- ASSIGNED TASK:
The reply should be a single number: the count of lines below that contain the word "textbf".

(Beginning of RECORDS SHOWN)

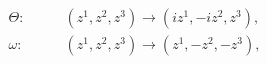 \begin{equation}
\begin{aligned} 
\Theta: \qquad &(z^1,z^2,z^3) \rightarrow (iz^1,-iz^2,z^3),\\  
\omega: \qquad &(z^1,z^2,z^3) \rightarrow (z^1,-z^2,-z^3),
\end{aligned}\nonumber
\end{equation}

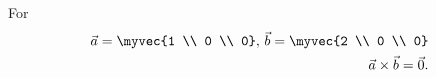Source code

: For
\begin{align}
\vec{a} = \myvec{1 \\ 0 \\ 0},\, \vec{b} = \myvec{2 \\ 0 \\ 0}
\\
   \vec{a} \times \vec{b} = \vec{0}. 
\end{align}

(End of RECORDS SHOWN)
(Beginning of RECORDS SHOWN)

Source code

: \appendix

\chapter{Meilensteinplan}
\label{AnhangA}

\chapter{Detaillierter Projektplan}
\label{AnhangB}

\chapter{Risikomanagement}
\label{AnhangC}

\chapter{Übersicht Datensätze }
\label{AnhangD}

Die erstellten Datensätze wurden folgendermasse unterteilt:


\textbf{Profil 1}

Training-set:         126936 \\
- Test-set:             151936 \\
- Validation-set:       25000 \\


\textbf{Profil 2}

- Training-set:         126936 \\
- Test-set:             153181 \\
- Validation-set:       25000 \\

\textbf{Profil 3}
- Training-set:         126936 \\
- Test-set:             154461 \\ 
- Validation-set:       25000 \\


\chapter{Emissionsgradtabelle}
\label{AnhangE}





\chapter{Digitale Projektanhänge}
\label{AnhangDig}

(End of RECORDS SHOWN)

- TASK RESPONSE:
3